▸ What you need to do
Scan the listing below for the word "board" and copy every line that has it.

▸ Dataset
§
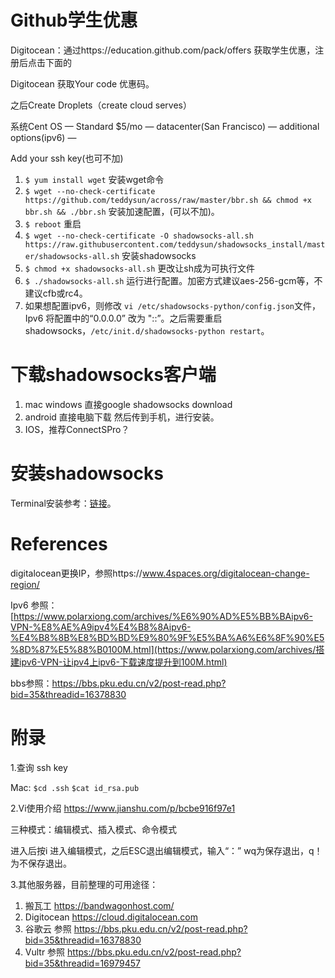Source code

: # Github学生优惠

Digitocean：通过https://education.github.com/pack/offers 获取学生优惠，注册后点击下面的  

Digitocean 获取Your code 优惠码。 

之后Create Droplets（create cloud serves） 

系统Cent OS — Standard $5/mo — datacenter(San Francisco)  — additional options(ipv6) —  

Add your ssh key(也可不加)



1. `$ yum install wget`      安装wget命令
2. `$ wget --no-check-certificate https://github.com/teddysun/across/raw/master/bbr.sh && chmod +x bbr.sh && ./bbr.sh`     安装加速配置，(可以不加)。
3. `$ reboot`   重启
4. `$ wget --no-check-certificate -O shadowsocks-all.sh https://raw.githubusercontent.com/teddysun/shadowsocks_install/master/shadowsocks-all.sh`  安装shadowsocks
5. `$ chmod +x shadowsocks-all.sh`    更改让sh成为可执行文件
6. `$ ./shadowsocks-all.sh`     运行进行配置。加密方式建议aes-256-gcm等，不建议cfb或rc4。
7. 如果想配置ipv6，则修改 `vi /etc/shadowsocks-python/config.json`文件，Ipv6 将配置中的“0.0.0.0” 改为 "::”。之后需要重启shadowsocks，`/etc/init.d/shadowsocks-python restart`。





# 下载shadowsocks客户端

1. mac windows 直接google shadowsocks download
2. android 直接电脑下载 然后传到手机，进行安装。
3. IOS，推荐ConnectSPro？



# 安装shadowsocks

Terminal安装参考：[链接]([https://medium.com/@jackme256/%E6%90%AC%E7%93%A6%E5%B7%A5-vps-%E6%90%AD%E5%BB%BA-shadowsocks-ss-%E7%A7%91%E5%AD%A6%E4%B8%8A%E7%BD%91%E5%9B%BE%E6%96%87%E6%95%99%E7%A8%8B-ss%E5%A4%9A%E7%94%A8%E6%88%B7%E9%85%8D%E7%BD%AE%E4%BC%98%E5%8C%96-efc6dda704fe](https://medium.com/@jackme256/搬瓦工-vps-搭建-shadowsocks-ss-科学上网图文教程-ss多用户配置优化-efc6dda704fe))。







# References

digitalocean更换IP，参照https://www.4spaces.org/digitalocean-change-region/

Ipv6 参照： [https://www.polarxiong.com/archives/%E6%90%AD%E5%BB%BAipv6-VPN-%E8%AE%A9ipv4%E4%B8%8Aipv6-%E4%B8%8B%E8%BD%BD%E9%80%9F%E5%BA%A6%E6%8F%90%E5%8D%87%E5%88%B0100M.html](https://www.polarxiong.com/archives/搭建ipv6-VPN-让ipv4上ipv6-下载速度提升到100M.html)

bbs参照：https://bbs.pku.edu.cn/v2/post-read.php?bid=35&threadid=16378830



# 附录

1.查询 ssh key 

Mac: `$cd .ssh`  `$cat id_rsa.pub` 



2.Vi使用介绍 https://www.jianshu.com/p/bcbe916f97e1 

三种模式：编辑模式、插入模式、命令模式 

进入后按i 进入编辑模式，之后ESC退出编辑模式，输入“：” wq为保存退出，q！为不保存退出。 



3.其他服务器，目前整理的可用途径： 

1. 搬瓦工 https://bandwagonhost.com/  
2. Digitocean https://cloud.digitalocean.com  
3. 谷歌云 参照 https://bbs.pku.edu.cn/v2/post-read.php?bid=35&threadid=16378830 
4. Vultr 参照 https://bbs.pku.edu.cn/v2/post-read.php?bid=35&threadid=16979457 

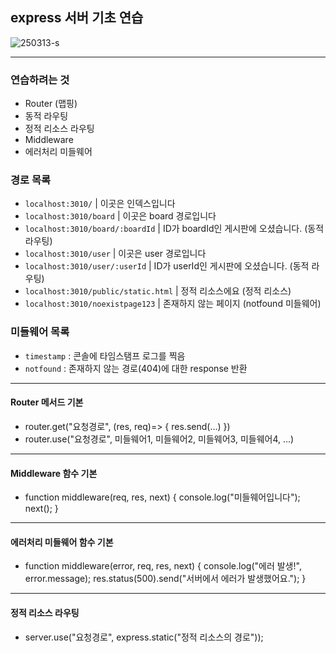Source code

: ## express 서버 기초 연습

![250313-s](https://github.com/user-attachments/assets/df931594-57cf-4ca6-b1bc-7a53a6ef3f3b)

---

### 연습하려는 것

- Router (맵핑)
- 동적 라우팅
- 정적 리소스 라우팅
- Middleware
- 에러처리 미들웨어

### 경로 목록

- `localhost:3010/` | 이곳은 인덱스입니다
- `localhost:3010/board` | 이곳은 board 경로입니다
- `localhost:3010/board/:boardId` | ID가 boardId인 게시판에 오셨습니다. (동적 라우팅)
- `localhost:3010/user` | 이곳은 user 경로입니다
- `localhost:3010/user/:userId` | ID가 userId인 게시판에 오셨습니다. (동적 라우팅)
- `localhost:3010/public/static.html` | 정적 리소스에요 (정적 리소스)
- `localhost:3010/noexistpage123` | 존재하지 않는 페이지 (notfound 미들웨어)

### 미들웨어 목록

- `timestamp` : 콘솔에 타임스탬프 로그를 찍음
- `notfound` : 존재하지 않는 경로(404)에 대한 response 반환

---

#### Router 메서드 기본

- router.get("요청경로", (res, req)=> { res.send(...) })
- router.use("요청경로", 미들웨어1, 미들웨어2, 미들웨어3, 미들웨어4, ...)

---

#### Middleware 함수 기본

- function middleware(req, res, next) { console.log("미들웨어입니다"); next(); }

---

#### 에러처리 미들웨어 함수 기본

- function middleware(error, req, res, next) { console.log("에러 발생!", error.message); res.status(500).send("서버에서 에러가 발생했어요."); }

---

#### 정적 리소스 라우팅

- server.use("요청경로", express.static("정적 리소스의 경로"));
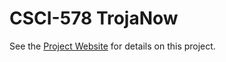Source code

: # CSCI-578 TrojaNow

See the [Project Website](http://dgrahn.github.io/csci578) for details on this project.
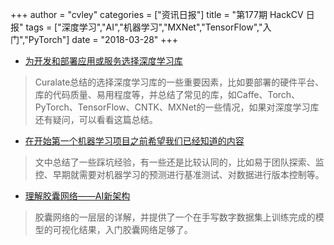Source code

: +++
author = "cvley"
categories = ["资讯日报"]
title = "第177期 HackCV 日报"
tags = ["深度学习","AI","机器学习","MXNet","TensorFlow","入门","PyTorch"]
date = "2018-03-28"
+++

- [为开发和部署应用或服务选择深度学习库](http://engineering.curalate.com/2018/03/23/DL-lib-for-app-dev-and-prod.html?from=hackcv&hmsr=hackcv.com&utm_medium=hackcv.com&utm_source=hackcv.com)

> Curalate总结的选择深度学习库的一些重要因素，比如要部署的硬件平台、库的代码质量、易用程度等，并总结了常见的库，如Caffe、Torch、PyTorch、TensorFlow、CNTK、MXNet的一些情况，如果对深度学习库还有疑问，可以看看这篇总结。

- [在开始第一个机器学习项目之前希望我们已经知道的内容](https://medium.com/infinity-aka-aseem/things-we-wish-we-had-known-before-we-started-our-first-machine-learning-project-336d1d6f2184?from=hackcv&hmsr=hackcv.com&utm_medium=hackcv.com&utm_source=hackcv.com)

> 文中总结了一些踩坑经验，有一些还是比较认同的，比如易于团队探索、监控、早期就需要对机器学习的预测进行基准测试、对数据进行版本控制等。

- [理解胶囊网络——AI新架构](https://medium.freecodecamp.org/understanding-capsule-networks-ais-alluring-new-architecture-bdb228173ddc?from=hackcv&hmsr=hackcv.com&utm_medium=hackcv.com&utm_source=hackcv.com)

> 胶囊网络的一层层的详解，并提供了一个在手写数字数据集上训练完成的模型的可视化结果，入门胶囊网络足够了。

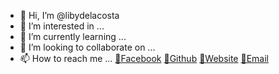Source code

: - 👋 Hi, I’m @libydelacosta
- 👀 I’m interested in ...
- 🌱 I’m currently learning ...
- 💞️ I’m looking to collaborate on ...
- 📫 How to reach me ...
[🙈Facebook](https://www.facebook.com/profile.php?id=100081144393297)
[🙈Github](https://github.com/libydelacosta)
[🙈Website](https://libydelacosta.vercel.app)
[🙈Email](mailto:janlibydelacosta@gmail.com)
§
▸ Reply
- `localhost:3010/board` | 이곳은 board 경로입니다
- `localhost:3010/board/:boardId` | ID가 boardId인 게시판에 오셨습니다. (동적 라우팅)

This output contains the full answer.